## [Task to carry out]
The lines to return are those below that contain the word "Fire".

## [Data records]
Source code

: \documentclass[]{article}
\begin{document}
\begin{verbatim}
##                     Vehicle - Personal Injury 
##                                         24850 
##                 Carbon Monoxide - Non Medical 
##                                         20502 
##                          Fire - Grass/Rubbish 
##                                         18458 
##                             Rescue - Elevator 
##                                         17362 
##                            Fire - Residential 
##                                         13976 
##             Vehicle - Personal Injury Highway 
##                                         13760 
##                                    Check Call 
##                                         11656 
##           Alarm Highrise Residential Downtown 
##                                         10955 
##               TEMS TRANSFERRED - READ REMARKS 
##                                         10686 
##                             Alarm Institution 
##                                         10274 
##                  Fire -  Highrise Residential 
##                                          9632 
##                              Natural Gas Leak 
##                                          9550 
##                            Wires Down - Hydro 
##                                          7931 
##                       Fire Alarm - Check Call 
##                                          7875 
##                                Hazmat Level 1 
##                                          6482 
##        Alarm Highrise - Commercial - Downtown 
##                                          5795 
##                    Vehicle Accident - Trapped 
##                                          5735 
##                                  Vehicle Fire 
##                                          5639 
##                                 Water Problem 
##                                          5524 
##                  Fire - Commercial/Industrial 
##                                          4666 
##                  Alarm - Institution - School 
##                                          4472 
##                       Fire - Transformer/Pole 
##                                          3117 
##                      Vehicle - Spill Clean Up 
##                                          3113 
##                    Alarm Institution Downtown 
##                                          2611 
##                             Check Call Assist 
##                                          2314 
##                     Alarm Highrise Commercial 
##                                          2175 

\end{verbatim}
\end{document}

## [Exercise result]
##                          Fire - Grass/Rubbish 
##                            Fire - Residential 
##                  Fire -  Highrise Residential 
##                       Fire Alarm - Check Call 
##                                  Vehicle Fire 
##                  Fire - Commercial/Industrial 
##                       Fire - Transformer/Pole 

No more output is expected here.